Exercise material:

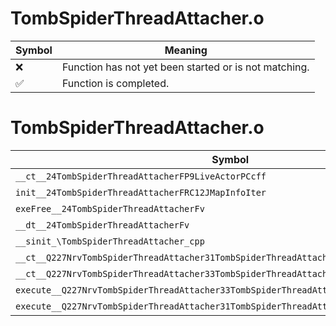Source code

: # TombSpiderThreadAttacher.o
| Symbol | Meaning 
| ------------- | ------------- 
| :x: | Function has not yet been started or is not matching. 
| :white_check_mark: | Function is completed. 


# TombSpiderThreadAttacher.o
| Symbol | Decompiled? |
| ------------- | ------------- |
| `__ct__24TombSpiderThreadAttacherFP9LiveActorPCcff` | :x: |
| `init__24TombSpiderThreadAttacherFRC12JMapInfoIter` | :x: |
| `exeFree__24TombSpiderThreadAttacherFv` | :x: |
| `__dt__24TombSpiderThreadAttacherFv` | :x: |
| `__sinit_\TombSpiderThreadAttacher_cpp` | :x: |
| `__ct__Q227NrvTombSpiderThreadAttacher31TombSpiderThreadAttacherNrvFreeFv` | :x: |
| `__ct__Q227NrvTombSpiderThreadAttacher33TombSpiderThreadAttacherNrvAttachFv` | :x: |
| `execute__Q227NrvTombSpiderThreadAttacher33TombSpiderThreadAttacherNrvAttachCFP5Spine` | :x: |
| `execute__Q227NrvTombSpiderThreadAttacher31TombSpiderThreadAttacherNrvFreeCFP5Spine` | :x: |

Exercise prompt: What you return must match the lines from the top of the data through the line with "Symbol | Decompiled? |" exactly, with the pictures removed.

Task response:
Source code

: # TombSpiderThreadAttacher.o
| Symbol | Meaning 
| ------------- | ------------- 
| :x: | Function has not yet been started or is not matching. 
| :white_check_mark: | Function is completed. 


# TombSpiderThreadAttacher.o
| Symbol | Decompiled? |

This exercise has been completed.